Seven years after its last report, the Intergovernmental Panel on Climate Change (IPCC) has published its much-anticipated report on climate change on August 9, and the conclusions are alarming.
The UN’s climate experts responsible for assessing the state of scientific knowledge on climate change, its causes, and impacts released the first part of their assessment on Friday, August 6. This is IPCC’s most scientifically robust report, offering the most current information available to policymakers in the relevant fields to develop long term programs.
Since the last assessment report in 2014, our planet has experienced an unprecedented warming: the past five years have been the warmest on record since at least 1850. The rise of sea level has accelerated considerably (three times faster than in the period 1901-1971), as has the melting of the ice caps.
The IPCC warns in its report that the warming of the planet Earth could reach the threshold of +1.5°C around 2030. Humanity, already hit by heat waves and floods in series, is threatened by this acceleration that will cause “unprecedented” disasters.
Furthermore, human activity continues to be responsible for a large part of the +1.1°C gain since the 19th century, as the report estimates.

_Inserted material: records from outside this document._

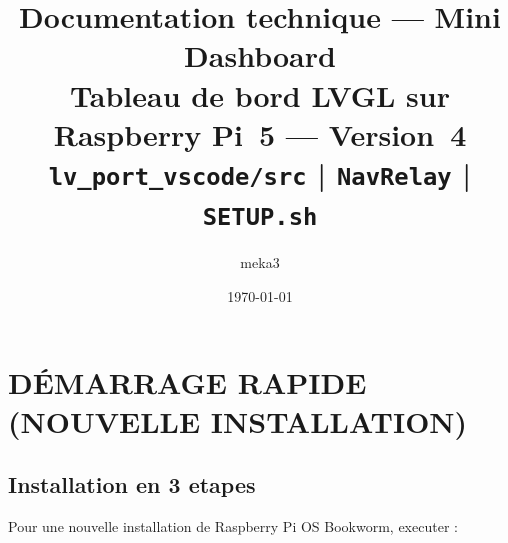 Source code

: \documentclass[a4paper,11pt]{article}
\title{\textbf{Documentation technique --- Mini Dashboard}\\
\large Tableau de bord LVGL sur Raspberry Pi~5 --- Version~4\\
\normalsize \texttt{lv\_port\_vscode/src} \quad | \quad \texttt{NavRelay} \quad | \quad \texttt{SETUP.sh}}
\author{meka3}
\date{\today}
\begin{document}
\maketitle
\tableofcontents
\newpage

\section{DÉMARRAGE RAPIDE (NOUVELLE INSTALLATION)}

\subsection{Installation en 3 etapes}

Pour une nouvelle installation de Raspberry Pi OS Bookworm, executer :
\end{document}
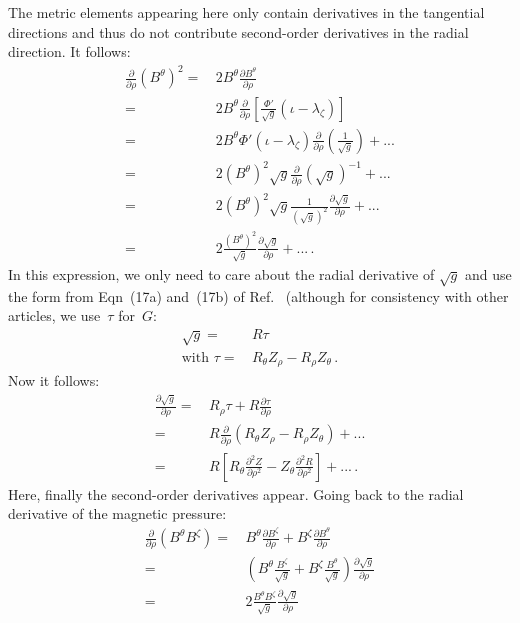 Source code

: %
The metric elements appearing here
only contain derivatives in the tangential directions
and thus do not contribute second-order derivatives in the radial direction.
%
It follows:
\begin{align}
 \frac{\partial}{\partial \rho} (B^\theta)^2
 =&\, 2 B^\theta \frac{\partial B^\theta}{\partial \rho} \nonumber \\
 =&\, 2 B^\theta \frac{\partial}{\partial \rho} \left[
        \frac{\Phi'}{\sqrt{g}} \left( \iota - \lambda_\zeta  \right) \right] \nonumber \\
 =&\, 2 B^\theta \Phi' \left( \iota - \lambda_\zeta  \right)
      \frac{\partial}{\partial \rho} \left( \frac{1}{\sqrt{g}} \right) + ... \nonumber \\
 =&\, 2 (B^\theta)^2 \sqrt{g}
      \frac{\partial}{\partial \rho} \left( \sqrt{g} \right)^{-1} + ... \nonumber \\
 =&\, 2 (B^\theta)^2 \sqrt{g} \frac{1}{(\sqrt{g})^2}
      \frac{\partial \sqrt{g}}{\partial \rho} + ... \nonumber \\
 =&\, 2 \frac{(B^\theta)^2}{\sqrt{g}}
      \frac{\partial \sqrt{g}}{\partial \rho} + ... \, .
\end{align}
%
In this expression, we only need to care about
the radial derivative of $\sqrt{g}$
and use the form from Eqn~(17a) and~(17b) of Ref.~\cite{hirshman_whitson_1983}
(although for consistency with other articles, we use~$\tau$ for~$G$:
\begin{align}
 \sqrt{g} =&\, R \tau \nonumber \\
 \textrm{with } \tau =&\, R_\theta Z_\rho - R_\rho Z_\theta \, .
\end{align}
%
Now it follows:
\begin{align}
 \frac{\partial \sqrt{g}}{\partial \rho}
 =&\, R_\rho \tau + R \frac{\partial \tau}{\partial \rho} \nonumber \\
 =&\, R \frac{\partial}{\partial \rho}
      \left( R_\theta Z_\rho - R_\rho Z_\theta \right) + ... \nonumber \\
 =&\, R \left[   R_\theta \frac{\partial^2 Z}{\partial \rho^2}
               - Z_\theta \frac{\partial^2 R}{\partial \rho^2} \right] + ... \, .
\end{align}
%
Here, finally the second-order derivatives appear.
%
Going back to the radial derivative of the magnetic pressure:
\begin{align}
 \frac{\partial}{\partial \rho} (B^\theta B^\zeta)
 =&\, B^\theta \frac{\partial B^\zeta }{\partial \rho}
     + B^\zeta \frac{\partial B^\theta}{\partial \rho} \nonumber \\
 =&\, \left(  B^\theta \frac{B^\zeta }{\sqrt{g}}
            + B^\zeta  \frac{B^\theta}{\sqrt{g}} \right)
            \frac{\partial \sqrt{g}}{\partial \rho} \nonumber \\
 =&\, 2 \frac{B^\theta B^\zeta}{\sqrt{g}}
        \frac{\partial \sqrt{g}}{\partial \rho}
\end{align}
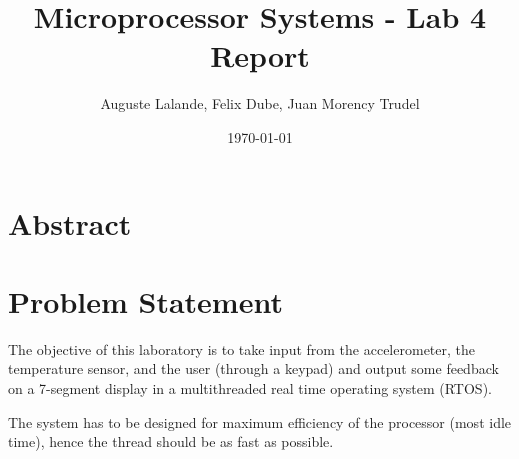 \documentclass[12pt]{article}
\title{Microprocessor Systems - Lab 4 Report}
\author{Auguste Lalande, Felix Dube, Juan Morency Trudel}
\date{\today}
\begin{document}
\maketitle
\clearpage

\tableofcontents
\clearpage

\section{Abstract}


\section{Problem Statement}
The objective of this laboratory is to take input from the accelerometer, the temperature sensor, and the user (through a keypad) and output some feedback on a 7-segment display in a multithreaded real time operating system (RTOS). 

The system has to be designed for maximum efficiency of the processor (most idle time), hence the thread should be as fast as possible.
\end{document}
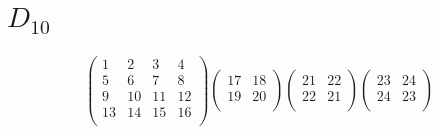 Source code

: \documentclass[12pt,a4paper]{amsart}
\begin{document}
\section*{$D_{10}$}
\begin{align*}
\left(\begin{array}{r|r|r|r}%
1&2&3&4\\%
\hline
5&6&7&8\\%
\hline
9&10&11&12\\%
\hline
13&14&15&16\\%
\end{array}\right)%
\left(\begin{array}{r|r}%
17&18\\%
\hline
19&20\\%
\end{array}\right)%
\left(\begin{array}{rr}%
21&22\\
22&21\\
\end{array}\right)%
\left(\begin{array}{rrr}%
23&24\\
24&23\\
\end{array}\right)%
\end{align*}
\end{document}
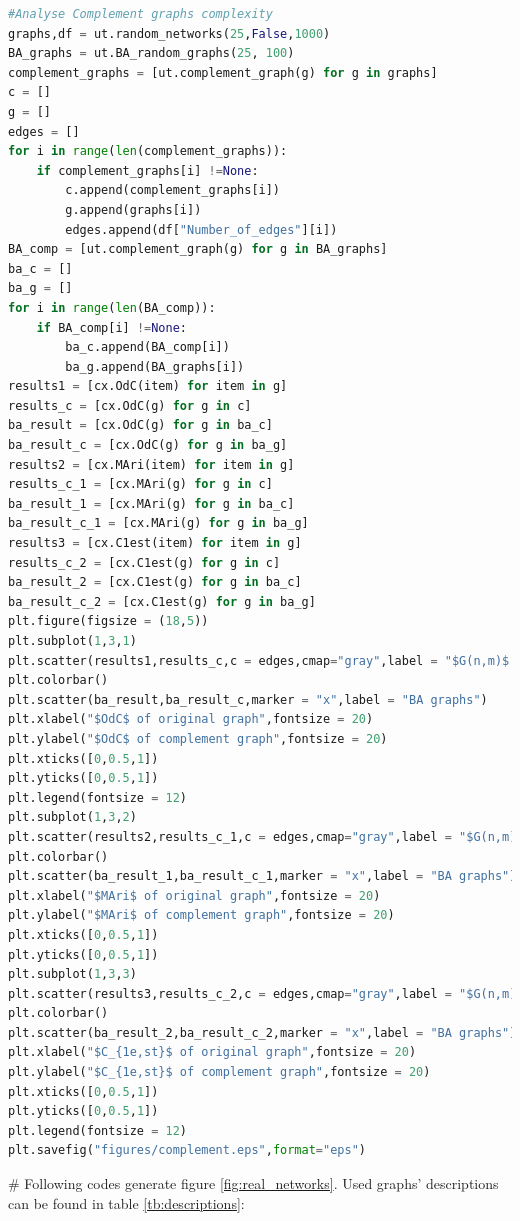 \documentclass[12pt]{article}
\begin{document}
\begin{lstlisting}[breaklines=true,language=Python]
#Analyse Complement graphs complexity
graphs,df = ut.random_networks(25,False,1000)
BA_graphs = ut.BA_random_graphs(25, 100)
complement_graphs = [ut.complement_graph(g) for g in graphs]
c = []
g = []
edges = []
for i in range(len(complement_graphs)):
    if complement_graphs[i] !=None:
        c.append(complement_graphs[i])
        g.append(graphs[i])
        edges.append(df["Number_of_edges"][i])
BA_comp = [ut.complement_graph(g) for g in BA_graphs]
ba_c = []
ba_g = []
for i in range(len(BA_comp)):
    if BA_comp[i] !=None:
        ba_c.append(BA_comp[i])
        ba_g.append(BA_graphs[i])
results1 = [cx.OdC(item) for item in g]
results_c = [cx.OdC(g) for g in c]
ba_result = [cx.OdC(g) for g in ba_c]
ba_result_c = [cx.OdC(g) for g in ba_g]
results2 = [cx.MAri(item) for item in g]
results_c_1 = [cx.MAri(g) for g in c]
ba_result_1 = [cx.MAri(g) for g in ba_c]
ba_result_c_1 = [cx.MAri(g) for g in ba_g]
results3 = [cx.C1est(item) for item in g]
results_c_2 = [cx.C1est(g) for g in c]
ba_result_2 = [cx.C1est(g) for g in ba_c]
ba_result_c_2 = [cx.C1est(g) for g in ba_g]
plt.figure(figsize = (18,5))
plt.subplot(1,3,1)
plt.scatter(results1,results_c,c = edges,cmap="gray",label = "$G(n,m)$ random graphs")
plt.colorbar()
plt.scatter(ba_result,ba_result_c,marker = "x",label = "BA graphs")
plt.xlabel("$OdC$ of original graph",fontsize = 20)
plt.ylabel("$OdC$ of complement graph",fontsize = 20)
plt.xticks([0,0.5,1])
plt.yticks([0,0.5,1])
plt.legend(fontsize = 12)
plt.subplot(1,3,2)
plt.scatter(results2,results_c_1,c = edges,cmap="gray",label = "$G(n,m)$ random graphs")
plt.colorbar()
plt.scatter(ba_result_1,ba_result_c_1,marker = "x",label = "BA graphs")
plt.xlabel("$MAri$ of original graph",fontsize = 20)
plt.ylabel("$MAri$ of complement graph",fontsize = 20)
plt.xticks([0,0.5,1])
plt.yticks([0,0.5,1])
plt.subplot(1,3,3)
plt.scatter(results3,results_c_2,c = edges,cmap="gray",label = "$G(n,m)$ random graphs")
plt.colorbar()
plt.scatter(ba_result_2,ba_result_c_2,marker = "x",label = "BA graphs")
plt.xlabel("$C_{1e,st}$ of original graph",fontsize = 20)
plt.ylabel("$C_{1e,st}$ of complement graph",fontsize = 20)
plt.xticks([0,0.5,1])
plt.yticks([0,0.5,1])
plt.legend(fontsize = 12)
plt.savefig("figures/complement.eps",format="eps")
\end{lstlisting}
\noindent
\newline
\# Following codes generate figure \ref{fig:real_networks}. Used graphs' descriptions can be found in table \ref{tb:descriptions}:
\end{document}
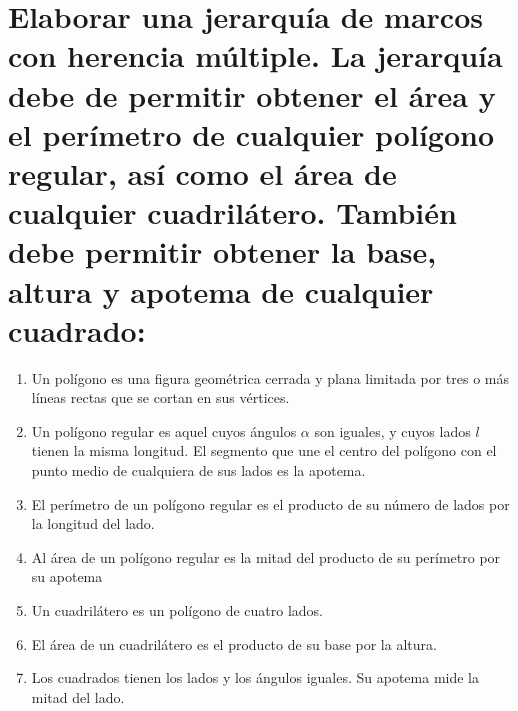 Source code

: \documentclass[10pt, a4paper,spanish]{article}
\begin{document}
			\paragraph{}



	\section{Elaborar una jerarquía de marcos con herencia múltiple. La jerarquía debe de permitir obtener el área y el perímetro de cualquier polígono regular, así como el área de cualquier cuadrilátero. También debe permitir obtener la base, altura y apotema de cualquier cuadrado:}


		\begin{enumerate}[label=\alph*)]

			\item Un polígono es una figura geométrica cerrada y plana limitada por tres o más líneas rectas que se cortan en sus vértices.

			\item Un polígono regular es aquel cuyos ángulos $\alpha$ son iguales, y cuyos lados $l$ tienen la misma longitud. El segmento que une el centro del polígono con el punto medio de cualquiera de sus lados es la apotema.

			\item El perímetro de un polígono regular es el producto de su número de lados por la longitud del lado.

			\item Al área de un polígono regular es la mitad del producto de su perímetro por su apotema

			\item Un cuadrilátero es un polígono de cuatro lados.

			\item El área de un cuadrilátero es el producto de su base por la altura.

			\item Los cuadrados tienen los lados y los ángulos iguales. Su apotema mide la mitad del lado.

		\end{enumerate}


		\paragraph{}
\end{document}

French paleoclimatologist Valérie Masson-Delmotte explained, “Human activities are the cause of climate change, this is indisputable, and human influence is making many extreme weather events more frequent and severe, most notably heat waves, torrential rain events and in many regions, droughts.”
However, scientists confirm that the magnitude and speed of the changes are direct results of our continuous release of CO2 gas emissions, which means that immediate and large-scale cuts of these emissions could help stabilize global temperatures.
The second part of the report which concerns the impacts of this climatic crisis is planned for February 2022. It will show in detail how life on Earth will be irreversibly transformed in thirty years. While the third part, which deals with solutions, is expected in March 2022.